Nelson said he remembers having a scary realization while reading in a Milwaukee Journal Sentinel article that the average life expectancy of an NFL lineman is 53 years.
Back in his college days, Nelson recalled, some of the best sprinters on the track and field team were also members of the football team. Every year, NFL teams would send in letters asking questions about 100-meter times, long jump marks and character traits to his coach.
“Signing day for football was always a great day, because we learned we’re going to get this good sprinter, this good jumper and this good thrower,” Nelson said. “The signing day for football was just as important as the signing day for track and field.”
Although there is no varsity football team at Marquette, there are football athletes across the country who carry over their training and conditioning into the track and field season. Before leaving for the NFL, Chip Kelly of Oregon had a great working relationship with Oregon track coaches Vin Lananna and Robert Johnson when it came to developing speed on the track in his running backs.

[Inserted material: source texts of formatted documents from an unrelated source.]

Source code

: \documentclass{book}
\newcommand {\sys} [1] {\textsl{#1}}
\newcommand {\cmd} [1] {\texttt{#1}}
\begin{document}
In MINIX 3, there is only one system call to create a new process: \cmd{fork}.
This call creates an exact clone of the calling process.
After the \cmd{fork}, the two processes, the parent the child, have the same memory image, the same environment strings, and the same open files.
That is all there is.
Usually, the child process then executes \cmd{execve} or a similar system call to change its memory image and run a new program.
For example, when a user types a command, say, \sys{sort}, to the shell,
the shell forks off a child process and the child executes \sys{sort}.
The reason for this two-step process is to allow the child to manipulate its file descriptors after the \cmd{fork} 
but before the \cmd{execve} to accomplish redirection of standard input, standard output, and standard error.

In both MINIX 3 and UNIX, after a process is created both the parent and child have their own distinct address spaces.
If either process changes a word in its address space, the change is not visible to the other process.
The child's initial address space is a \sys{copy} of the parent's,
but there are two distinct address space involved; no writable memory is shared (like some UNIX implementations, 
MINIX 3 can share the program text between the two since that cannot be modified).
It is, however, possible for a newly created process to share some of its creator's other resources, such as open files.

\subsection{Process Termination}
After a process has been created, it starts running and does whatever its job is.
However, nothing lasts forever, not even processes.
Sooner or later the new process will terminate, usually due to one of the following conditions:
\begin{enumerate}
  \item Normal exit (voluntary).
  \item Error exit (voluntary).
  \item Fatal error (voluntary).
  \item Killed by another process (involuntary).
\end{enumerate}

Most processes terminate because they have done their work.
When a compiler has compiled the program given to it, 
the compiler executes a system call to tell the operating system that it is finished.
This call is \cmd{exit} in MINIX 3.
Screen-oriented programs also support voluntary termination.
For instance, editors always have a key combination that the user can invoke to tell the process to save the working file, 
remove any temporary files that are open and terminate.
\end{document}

Nelson said he does not expect track to be the only beneficiary of the possible popularity change in sports.
“Football is the king of everything in the sports world,” Nelson said. “I think it will be interesting to see if, in 20 years, sports like lacrosse, track, and soccer will somehow move up in popularity, because parents will somehow be afraid of putting their children in football.”
In some cases, however, the lure of money can outweigh the health risks of playing football.
Former Texas Longhorn Marquise Goodwin finished 10th in the long jump at the Olympics and could have signed a professional deal soon after. Instead, he continued with his NCAA eligibility and had a breakout year on the football field for the Longhorns. After running the fastest 40-yard dash time at the NFL Combine, 0.03 seconds short of the all-time record, he passed up on any further track competition for a big NFL payday.
“There are already some people out there that have chosen track over football, but those may have not been the people who could have made it in football,” Nelson said. “If you can make it in football, and you’ve got a chance to make millions of dollars, you’ll probably choose football.”